Alopecia areata is a type of hair loss or baldness known to affect about 15 in 10,000 people. It can occur at any age and can be caused by several different causes.
What causes alopecia areata?
Alopecia areata is known to be an autoimmune disease. It occurs when the immune system attacks healthy cells in your own body. It is still not known why this occurs, but it is believed that something triggers the immune system to react against one or more body’s own tissues. Possible triggers are infection, viruses, medicine or other environmental factors. Inherit is also another factor that makes some individuals more prone to autoimmune diseases.

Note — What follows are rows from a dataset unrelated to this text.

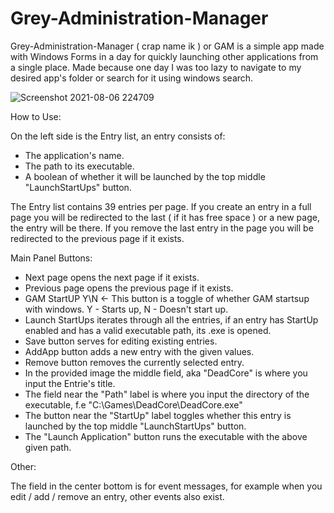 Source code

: # Grey-Administration-Manager


Grey-Administration-Manager ( crap name ik ) or GAM is a simple app made with Windows Forms in a day for quickly launching other applications from a single place. Made because one day I was too lazy to navigate to my desired app's folder or search for it using windows search. 

![Screenshot 2021-08-06 224709](https://user-images.githubusercontent.com/50517794/128558036-e7c03058-8b2e-47c0-9b08-b9ad8b862a53.png)

How to Use:

On the left side is the Entry list, an entry consists of:

- The application's name.
- The path to its executable.
- A boolean of whether it will be launched by the top middle "LaunchStartUps" button.

The Entry list contains 39 entries per page. If you create an entry in a full page you will be redirected to the last ( if it has free space ) or a new page, the entry will be there. If you remove the last entry in the page you will be redirected to the previous page if it exists.

Main Panel Buttons:

- Next page opens the next page if it exists.
- Previous page opens the previous page if it exists.
- GAM StartUP Y\N <- This button is a toggle of whether GAM startsup with windows. Y - Starts up, N - Doesn't start up.
- Launch StartUps iterates through all the entries, if an entry has StartUp enabled and has a valid executable path, its .exe is opened.
- Save button serves for editing existing entries.
- AddApp button adds a new entry with the given values.
- Remove button removes the currently selected entry.
- In the provided image the middle field, aka "DeadCore" is where you input the Entrie's title.
- The field near the "Path" label is where you input the directory of the executable, f.e "C:\Games\DeadCore\DeadCore.exe"
- The button near the "StartUp" label toggles whether this entry is launched by the top middle "LaunchStartUps" button.
- The "Launch Application" button runs the executable with the above given path.

Other:

The field in the center bottom is for event messages, for example when you edit / add / remove an entry, other events also exist.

What Are The Symptoms Of Alopecia Areata
Typically, one or more bald patches start to appear on the scalp. They tend to be round in shape and are about the size of a large coin. They can develop pretty quickly and your hairdresser, or a relative or a close friend may be the first person to notice the bald patch/s on your scalp. Aside from the bald patch/s, the scalp tends to look healthy and there is no scarring. In some cases, mild redness, mild burning, mild scaling or a slightly itchy feeling may be experienced.
What is the best treatment for alopecia areata?
Alopecia areata is a very unpredictable condition where bald patches sometimes re-grow by themselves without treatment. Actually, when there are just one or two small bald patches, many doctors advise their patients to simply leave it alone at first.
But if the hair loss becomes more extensive, then a treatment for alopecia areata should be considered. Here are the most effective ones:
Injections of steroid are applied into the bald patches of the scalp to suppress the local immune reaction that has been occurring. This will allow the hair follicles to function normally again for hair to re-grow. This treatment for alopecia areata is recommended for one or few small-to-medium sized bald patches and are considered quite effective for patches of alopecia areata that are no too large.
Topical solutions are rubbed into the bald patches and are known to promote hair re-growth in some patients. While their success rate is not high, they may worth a try, especially in cases when there are more extensive bald patches that are not suitable for steroid infections.
Sometimes the bald patches caused by alopecia areata can grow and become more numerous. In extreme cases where all head hair is lost, scalp micropigmentation can be a solution to camouflage the symptoms. The greatest advantage of this treatment is that it can be applied within the patient’s frontal hairline, meaning if the condition recedes, the pigments are simply covered by real hair.